YOUR ASSIGNMENT:
Find every line in the records below that contains the word "compromised", and copy each such line.

SUPPLIED RECORDS:

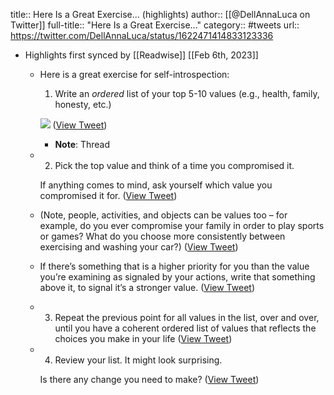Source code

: title:: Here Is a Great Exercise... (highlights)
author:: [[@DellAnnaLuca on Twitter]]
full-title:: "Here Is a Great Exercise..."
category:: #tweets
url:: https://twitter.com/DellAnnaLuca/status/1622471414833123336

- Highlights first synced by [[Readwise]] [[Feb 6th, 2023]]
	- Here is a great exercise for self-introspection:
	  
	  1. Write an *ordered* list of your top 5-10 values (e.g., health, family, honesty, etc.) 
	  
	  ![](https://pbs.twimg.com/media/FoQtJmJagAEBB2U.jpg) ([View Tweet](https://twitter.com/DellAnnaLuca/status/1622471414833123336))
		- **Note**: Thread
	- 2. Pick the top value and think of a time you compromised it.
	  
	  If anything comes to mind, ask yourself which value you compromised it for. ([View Tweet](https://twitter.com/DellAnnaLuca/status/1622471418956124161))
	- (Note, people, activities, and objects can be values too – for example, do you ever compromise your family in order to play sports or games? What do you choose more consistently between exercising and washing your car?) ([View Tweet](https://twitter.com/DellAnnaLuca/status/1622471421543985152))
	- If there’s something that is a higher priority for you than the value you’re examining as signaled by your actions, write that something above it, to signal it’s a stronger value. ([View Tweet](https://twitter.com/DellAnnaLuca/status/1622471424140247042))
	- 3. Repeat the previous point for all values in the list, over and over, until you have a coherent ordered list of values that reflects the choices you make in your life ([View Tweet](https://twitter.com/DellAnnaLuca/status/1622471426799448064))
	- 4. Review your list. It might look surprising.
	  
	  Is there any change you need to make? ([View Tweet](https://twitter.com/DellAnnaLuca/status/1622471429454442496))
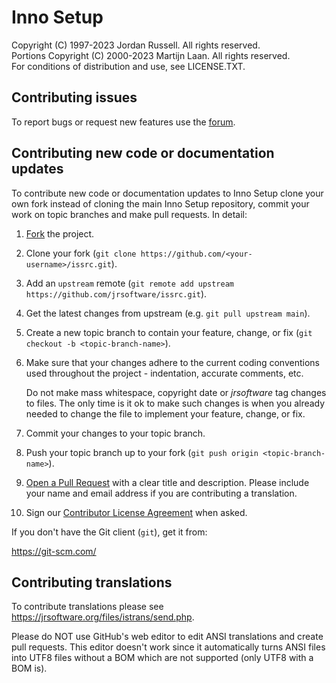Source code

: Inno Setup
==========

Copyright (C) 1997-2023 Jordan Russell. All rights reserved.  
Portions Copyright (C) 2000-2023 Martijn Laan. All rights reserved.  
For conditions of distribution and use, see LICENSE.TXT.

Contributing issues
-------------------

To report bugs or request new features use the [forum](https://jrsoftware.org/forums.php).

Contributing new code or documentation updates
----------------------------------------------

To contribute new code or documentation updates to Inno Setup clone your own
fork instead of cloning the main Inno Setup repository, commit your work on topic
branches and make pull requests. In detail:

1. [Fork](https://help.github.com/en/github/getting-started-with-github/fork-a-repo) the project.

2. Clone your fork (`git clone https://github.com/<your-username>/issrc.git`).

3. Add an `upstream` remote (`git remote add upstream
   https://github.com/jrsoftware/issrc.git`).

4. Get the latest changes from upstream (e.g. `git pull upstream main`).

5. Create a new topic branch to contain your feature, change, or fix (`git
   checkout -b <topic-branch-name>`).

6. Make sure that your changes adhere to the current coding conventions used
   throughout the project - indentation, accurate comments, etc.

   Do not make mass whitespace, copyright date or $jrsoftware$ tag changes to
   files. The only time is it ok to make such changes is when you already needed
   to change the file to implement your feature, change, or fix.

7. Commit your changes to your topic branch.

8. Push your topic branch up to your fork (`git push origin
   <topic-branch-name>`).

9. [Open a Pull Request](https://help.github.com/en/github/collaborating-with-issues-and-pull-requests/about-pull-requests) with a
    clear title and description. Please include your name and email address if
	  you are contributing a translation.

10. Sign our [Contributor License Agreement](https://gist.github.com/c6a4b3ca5e370d65b49746df848e12a2) when asked.

If you don't have the Git client (`git`), get it from:

https://git-scm.com/

Contributing translations
-------------------------

To contribute translations please see https://jrsoftware.org/files/istrans/send.php.

Please do NOT use GitHub's web editor to edit ANSI translations and create pull
requests. This editor doesn't work since it automatically turns ANSI files into
UTF8 files without a BOM which are not supported (only UTF8 with a BOM is).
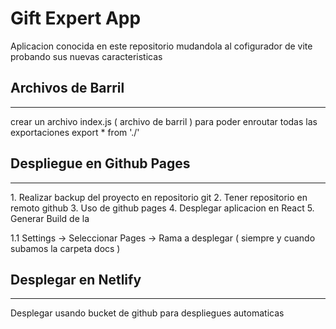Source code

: #   Gift Expert App

Aplicacion conocida en este repositorio mudandola al cofigurador de vite probando sus nuevas caracteristicas


##  Archivos de Barril 
<hr>
crear un archivo index.js ( archivo de barril ) para poder enroutar todas las exportaciones
export * from './'


##  Despliegue en Github Pages
<hr>
1.  Realizar backup del proyecto en repositorio git
2.  Tener repositorio en remoto github
3.  Uso de github pages
4.  Desplegar aplicacion en React
5.  Generar Build de la 

1.1 Settings -> Seleccionar Pages -> Rama a desplegar ( siempre y cuando subamos la carpeta docs )

##  Desplegar en Netlify
<hr>
Desplegar usando bucket de github para despliegues automaticas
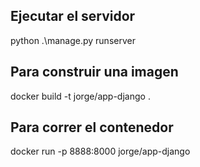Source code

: ## Ejecutar el servidor
python .\manage.py runserver

## Para construir una imagen
docker build -t jorge/app-django .

## Para correr el contenedor
docker run -p 8888:8000 jorge/app-django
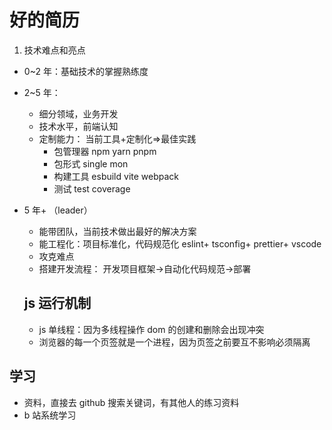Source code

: # 好的简历

1. 技术难点和亮点

- 0~2 年：基础技术的掌握熟练度
- 2~5 年：
  - 细分领域，业务开发
  - 技术水平，前端认知
  - 定制能力： 当前工具+定制化=>最佳实践
    - 包管理器 npm yarn pnpm
    - 包形式 single mon
    - 构建工具 esbuild vite webpack
    - 测试 test coverage
- 5 年+ （leader）

  - 能带团队，当前技术做出最好的解决方案
  - 能工程化：项目标准化，代码规范化 eslint+ tsconfig+ prettier+ vscode
  - 攻克难点
  - 搭建开发流程： 开发项目框架->自动化代码规范->部署

  ## js 运行机制

  - js 单线程：因为多线程操作 dom 的创建和删除会出现冲突
  - 浏览器的每一个页签就是一个进程，因为页签之前要互不影响必须隔离

## 学习

- 资料，直接去 github 搜索关键词，有其他人的练习资料
- b 站系统学习
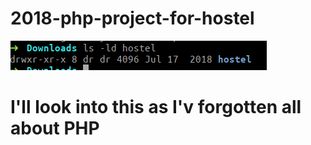 # 2018-php-project-for-hostel

![image](2018.png)


# I'll look into this as I'v forgotten all about PHP
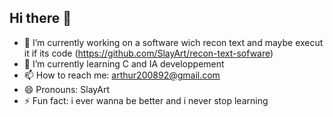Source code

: ## Hi there 👋

- 🔭 I’m currently working on a software wich recon text and maybe execut it if its code (https://github.com/SlayArt/recon-text-sofware)
- 🌱 I’m currently learning C and IA developpement
- 📫 How to reach me: arthur200892@gmail.com
- 😄 Pronouns: SlayArt
- ⚡ Fun fact: i ever wanna be better and i never stop learning

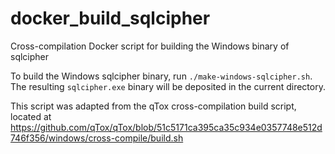 # docker_build_sqlcipher
Cross-compilation Docker script for building the Windows binary of sqlcipher

To build the Windows sqlcipher binary, run `./make-windows-sqlcipher.sh`.  The resulting `sqlcipher.exe` binary will be deposited in the current directory.

This script was adapted from the qTox cross-compilation build script, located at https://github.com/qTox/qTox/blob/51c5171ca395ca35c934e0357748e512d746f356/windows/cross-compile/build.sh
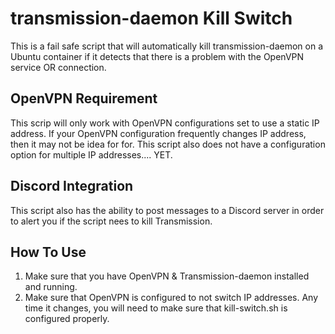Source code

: # transmission-daemon Kill Switch

This is a fail safe script that will automatically kill transmission-daemon on a Ubuntu container if it detects that there is a problem with the OpenVPN service OR connection.

## OpenVPN Requirement

This scrip will only work with OpenVPN configurations set to use a static IP address. If your OpenVPN configuration frequently changes IP address, then it may not be idea for for. This script also does not have a configuration option for multiple IP addresses.... YET. 

## Discord Integration

This script also has the ability to post messages to a Discord server in order to alert you if the script nees to kill Transmission. 

## How To Use

1) Make sure that you have OpenVPN & Transmission-daemon installed and running. 
2) Make sure that OpenVPN is configured to not switch IP addresses. Any time it changes, you will need to make sure that kill-switch.sh is configured properly. 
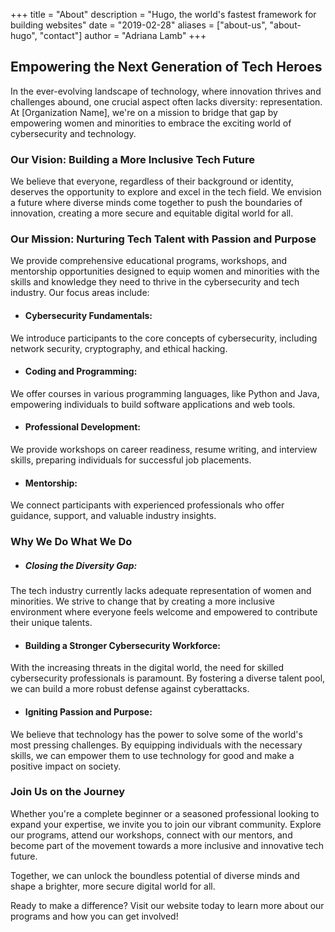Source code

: +++
title = "About"
description = "Hugo, the world's fastest framework for building websites"
date = "2019-02-28"
aliases = ["about-us", "about-hugo", "contact"]
author = "Adriana Lamb"
+++

## Empowering the Next Generation of Tech Heroes

In the ever-evolving landscape of technology, where innovation thrives and challenges abound, one crucial aspect often lacks diversity: representation. At [Organization Name], we're on a mission to bridge that gap by empowering women and minorities to embrace the exciting world of cybersecurity and technology.

### Our Vision: Building a More Inclusive Tech Future

We believe that everyone, regardless of their background or identity, deserves the opportunity to explore and excel in the tech field. We envision a future where diverse minds come together to push the boundaries of innovation, creating a more secure and equitable digital world for all.

### Our Mission: Nurturing Tech Talent with Passion and Purpose

We provide comprehensive educational programs, workshops, and mentorship opportunities designed to equip women and minorities with the skills and knowledge they need to thrive in the cybersecurity and tech industry. Our focus areas include:

* #### Cybersecurity Fundamentals: 
We introduce participants to the core concepts of cybersecurity, including network security, cryptography, and ethical hacking.

* #### Coding and Programming: 
We offer courses in various programming languages, like Python and Java, empowering individuals to build software applications and web tools.

* #### Professional Development: 
We provide workshops on career readiness, resume writing, and interview skills, preparing individuals for successful job placements.

* #### Mentorship: 
We connect participants with experienced professionals who offer guidance, support, and valuable industry insights.

### Why We Do What We Do

* ##### Closing the Diversity Gap: 
The tech industry currently lacks adequate representation of women and minorities. We strive to change that by creating a more inclusive environment where everyone feels welcome and empowered to contribute their unique talents.

* #### Building a Stronger Cybersecurity Workforce: 
With the increasing threats in the digital world, the need for skilled cybersecurity professionals is paramount. By fostering a diverse talent pool, we can build a more robust defense against cyberattacks.

* #### Igniting Passion and Purpose: 
We believe that technology has the power to solve some of the world's most pressing challenges. By equipping individuals with the necessary skills, we can empower them to use technology for good and make a positive impact on society.

### Join Us on the Journey

Whether you're a complete beginner or a seasoned professional looking to expand your expertise, we invite you to join our vibrant community. Explore our programs, attend our workshops, connect with our mentors, and become part of the movement towards a more inclusive and innovative tech future.

Together, we can unlock the boundless potential of diverse minds and shape a brighter, more secure digital world for all.

Ready to make a difference? Visit our website today to learn more about our programs and how you can get involved!


 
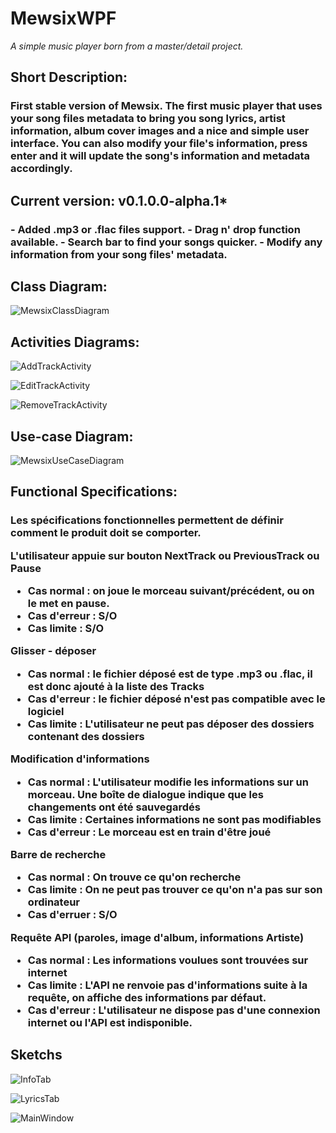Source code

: # MewsixWPF
*A simple music player born from a master/detail project.*


<h2>Short Description:</h2>
<h3>
First stable version of Mewsix. The first music player that uses your song files metadata to bring you song lyrics, artist information, album cover images and a nice and simple user interface. You can also modify your file's information, press enter and it will update the song's information and metadata accordingly.
</h3>


<h2> Current version: v0.1.0.0-alpha.1*</h2>
<h3> 
- Added .mp3 or .flac files support.
- Drag n' drop function available.
- Search bar to find your songs quicker.
- Modify any information from your song files' metadata.
</h3>


<h2>Class Diagram: </h2>

![MewsixClassDiagram](https://github.com/Juansero29/MewsixWPF/blob/master/Diagrams/Class%20Diagram/MewsixClassDiagram.png "Mewsix Complete Class Diagram")


<h2>Activities Diagrams: </h2>

![AddTrackActivity](https://github.com/Juansero29/MewsixWPF/blob/master/Diagrams/Activities%20Diagrams/AddTrackActivity.PNG "Add track activity... ")

![EditTrackActivity](https://github.com/Juansero29/MewsixWPF/blob/master/Diagrams/Activities%20Diagrams/EditTrackActivity.PNG "Edit track activity diagram... ")

![RemoveTrackActivity](https://github.com/Juansero29/MewsixWPF/blob/master/Diagrams/Activities%20Diagrams/RemoveTrackActivity.PNG "Remove track activity diagram...")


<h2>Use-case Diagram: </h2>

![MewsixUseCaseDiagram](https://github.com/Juansero29/MewsixWPF/blob/master/Diagrams/UseCase%20Diagram/MewsixUseCaseDiagram.PNG "Use-case diagram... ")


<h2>Functional Specifications: </h2>

<h3>
Les spécifications fonctionnelles permettent de définir comment le produit doit se comporter.


L'utilisateur appuie sur bouton NextTrack ou PreviousTrack ou Pause
- Cas normal : on joue le morceau suivant/précédent, ou on le met en pause.
- Cas d'erreur : S/O
- Cas limite : S/O

Glisser - déposer
- Cas normal : le fichier déposé est de type .mp3 ou .flac, il est donc ajouté à la liste des Tracks
- Cas d'erreur : le fichier déposé n'est pas compatible avec le logiciel
- Cas limite : L'utilisateur ne peut pas déposer des dossiers contenant des dossiers

Modification d'informations
- Cas normal : L'utilisateur modifie les informations sur un morceau. Une boîte de dialogue indique que les changements ont été sauvegardés
- Cas limite : Certaines informations ne sont pas modifiables
- Cas d'erreur : Le morceau est en train d'être joué

Barre de recherche
- Cas normal : On trouve ce qu'on recherche
- Cas limite : On ne peut pas trouver ce qu'on n'a pas sur son ordinateur
- Cas d'erruer : S/O

Requête API (paroles, image d'album, informations Artiste)
- Cas normal : Les informations voulues sont trouvées sur internet
- Cas limite : L'API ne renvoie pas d'informations suite à la requête, on affiche des informations par défaut.
- Cas d'erreur : L'utilisateur ne dispose pas d'une connexion internet ou l'API est indisponible.
</h3>


<h2> Sketchs </h2>

![InfoTab](https://github.com/Juansero29/MewsixWPF/blob/master/Sketch/InfoTab.png "Info tab sketch...")

![LyricsTab](https://github.com/Juansero29/MewsixWPF/blob/master/Sketch/LyricsTab.png "Lyrics tab sketch...")

![MainWindow](https://github.com/Juansero29/MewsixWPF/blob/master/Sketch/MainWindow.png "Main window sketch...")



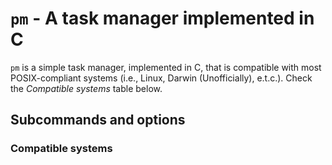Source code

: # `pm` - A task manager implemented in C

`pm` is a simple task manager, implemented in C, that is compatible with most POSIX-compliant systems (i.e., Linux, Darwin (Unofficially), e.t.c.). Check the *Compatible systems* table below. 

## Subcommands and options

### Compatible systems
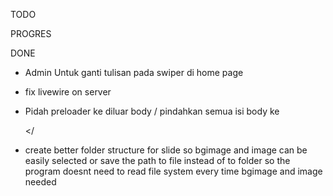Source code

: TODO

PROGRES

DONE

-   Admin Untuk ganti tulisan pada swiper di home page

-   fix livewire on server
-   Pidah preloader ke diluar body / pindahkan semua isi body ke <main></<main>
-   create better folder structure for slide so bgimage and image can be easily selected or save the path to file instead of to folder so the program doesnt need to read file system every time bgimage and image needed
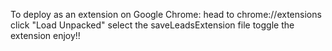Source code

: To deploy as an extension on Google Chrome: 
head to chrome://extensions
click "Load Unpacked"
select the saveLeadsExtension file
toggle the extension
enjoy!!

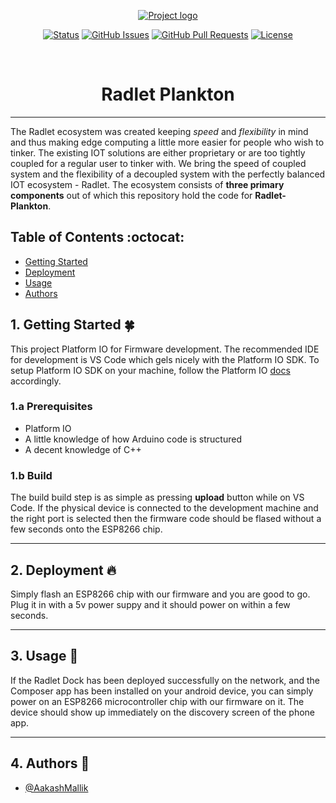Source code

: <p align="center">
  <a href="" rel="noopener">
 <img src="https://github.com/Radlet/radlet-dock/blob/master/docs/twitter_header_photo_2.png" alt="Project logo"></a>
</p>

<div align="center">

[![Status](https://img.shields.io/badge/status-active-success.svg)]()
[![GitHub Issues](https://img.shields.io/github/issues/Radlet/radlet-plankton)](https://github.com/Radlet/radlet-plankton/issues)
[![GitHub Pull Requests](https://img.shields.io/github/issues-pr/Radlet/radlet-plankton)](https://github.com/Radlet/radlet-plankton/pulls)
[![License](https://img.shields.io/badge/license-MIT-blue.svg)](/LICENSE)

</div>
<br/> 

<h1 align="center">Radlet Plankton</h1>

---

The Radlet ecosystem was created keeping *speed* and *flexibility* in mind and thus making edge computing a little more easier for people who wish to tinker. The existing IOT solutions are either proprietary or are too tightly coupled for a regular user to tinker with. We bring the speed of coupled system and the flexibility of a decoupled system with the perfectly balanced IOT ecosystem - Radlet. The ecosystem consists of **three primary components** out of which this repository hold the code for **Radlet-Plankton**.
    <br> 


## Table of Contents :octocat:

- [Getting Started](#getting_started)
- [Deployment](#deployment)
- [Usage](#usage)
- [Authors](#authors)

## 1. Getting Started :four_leaf_clover: <a name = "getting_started"></a>

This project Platform IO for Firmware development. The recommended IDE for development is VS Code which gels nicely with the Platform IO SDK. To setup Platform IO SDK on your machine, follow the Platform IO [docs](https://platformio.org/install/ide?install=vscode) accordingly.

### 1.a Prerequisites

- Platform IO
- A little knowledge of how Arduino code is structured
- A decent knowledge of C++

### 1.b Build

The build build step is as simple as pressing **upload** button while on VS Code. If the physical device is connected to the development machine and the right port is selected then the firmware code should be flased without a few seconds onto the ESP8266 chip.
  
---  

## 2. Deployment :fire: <a name = "deployment"></a>

Simply flash an ESP8266 chip with our firmware and you are good to go. Plug it in with a 5v power suppy and it should power on within a few seconds.

---

## 3. Usage :closed_book: <a name="usage"></a>

If the Radlet Dock has been deployed successfully on the network, and the Composer app has been installed on your android device, you can simply power on an ESP8266 microcontroller chip with our firmware on it. The device should show up immediately on the discovery screen of the phone app.

---

## 4. Authors :hammer: <a name = "authors"></a>

- [@AakashMallik](https://github.com/AakashMallik)  
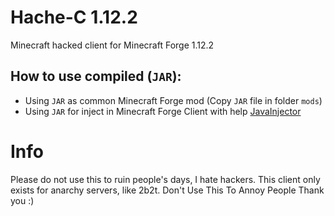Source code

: # Hache-C 1.12.2

Minecraft hacked client for Minecraft Forge 1.12.2

## How to use compiled (`JAR`):
- Using `JAR` as common Minecraft Forge mod (Copy `JAR` file in folder `mods`)
- Using `JAR` for inject in Minecraft Forge Client with help [JavaInjector]

# Info
Please do not use this to ruin people's days, I hate hackers. 
This client only exists for anarchy servers, like 2b2t.
Don't
Use
This
To
Annoy
People
Thank you :)

  [JavaInjector]: https://github.com/TheQmaks/JavaInjector

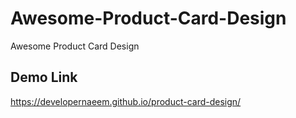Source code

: # Awesome-Product-Card-Design
Awesome Product Card Design

## Demo Link
https://developernaeem.github.io/product-card-design/
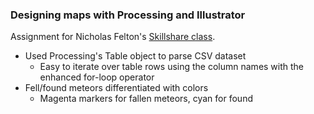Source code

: ### Designing maps with Processing and Illustrator
Assignment for Nicholas Felton's [Skillshare class](http://skl.sh/1JM1q9q).

- Used Processing's Table object to parse CSV dataset
    - Easy to iterate over table rows using the column names with the enhanced for-loop operator
- Fell/found meteors differentiated with colors
    - Magenta markers for fallen meteors, cyan for found
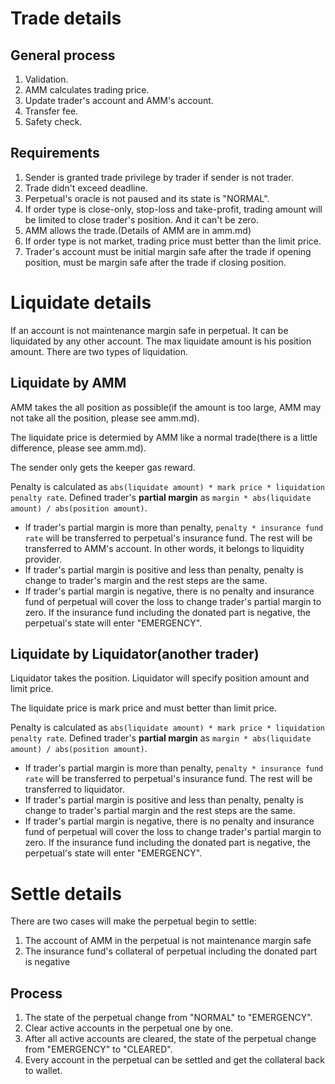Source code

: # Trade details

## General process

1. Validation.
2. AMM calculates trading price.
3. Update trader's account and AMM's account.
4. Transfer fee.
5. Safety check.

## Requirements

1. Sender is granted trade privilege by trader if sender is not trader.
2. Trade didn't exceed deadline.
3. Perpetual's oracle is not paused and its state is "NORMAL".
4. If order type is close-only, stop-loss and take-profit, trading amount will be limited to close trader's position. And it can't be zero.
5. AMM allows the trade.(Details of AMM are in amm.md)
6. If order type is not market, trading price must better than the limit price.
7. Trader's account must be initial margin safe after the trade if opening position, must be margin safe after the trade if closing position.

# Liquidate details

If an account is not maintenance margin safe in perpetual. It can be liquidated by any other account. The max liquidate amount is his position amount. There are two types of liquidation.

## Liquidate by AMM

AMM takes the all position as possible(if the amount is too large, AMM may not take all the position, please see amm.md).

The liquidate price is determied by AMM like a normal trade(there is a little difference, please see amm.md).

The sender only gets the keeper gas reward.

Penalty is calculated as `abs(liquidate amount) * mark price * liquidation penalty rate`. Defined trader's **partial margin** as `margin * abs(liquidate amount) / abs(position amount)`.
- If trader's partial margin is more than penalty, `penalty * insurance fund rate` will be transferred to perpetual's insurance fund. The rest will be transferred to AMM's account. In other words, it belongs to liquidity provider.
- If trader's partial margin is positive and less than penalty, penalty is change to trader's margin and the rest steps are the same.
- If trader's partial margin is negative, there is no penalty and insurance fund of perpetual will cover the loss to change trader's partial margin to zero. If the insurance fund including the donated part is negative, the perpetual's state will enter "EMERGENCY".

## Liquidate by Liquidator(another trader)

Liquidator takes the position. Liquidator will specify position amount and limit price.

The liquidate price is mark price and must better than limit price. 

Penalty is calculated as `abs(liquidate amount) * mark price * liquidation penalty rate`. Defined trader's **partial margin** as `margin * abs(liquidate amount) / abs(position amount)`.
- If trader's partial margin is more than penalty, `penalty * insurance fund rate` will be transferred to perpetual's insurance fund. The rest will be transferred to liquidator.
- If trader's partial margin is positive and less than penalty, penalty is change to trader's partial margin and the rest steps are the same.
- If trader's partial margin is negative, there is no penalty and insurance fund of perpetual will cover the loss to change trader's partial margin to zero. If the insurance fund including the donated part is negative, the perpetual's state will enter "EMERGENCY".

# Settle details

There are two cases will make the perpetual begin to settle:
1. The account of AMM in the perpetual is not maintenance margin safe
2. The insurance fund's collateral of perpetual including the donated part is negative

## Process

1. The state of the perpetual change from "NORMAL" to "EMERGENCY".
2. Clear active accounts in the perpetual one by one.
3. After all active accounts are cleared, the state of the perpetual change from "EMERGENCY" to "CLEARED".
4. Every account in the perpetual can be settled and get the collateral back to wallet.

SOLUTION TO THE EXERCISE:
	- 2. Pick the top value and think of a time you compromised it.
	  If anything comes to mind, ask yourself which value you compromised it for. ([View Tweet](https://twitter.com/DellAnnaLuca/status/1622471418956124161))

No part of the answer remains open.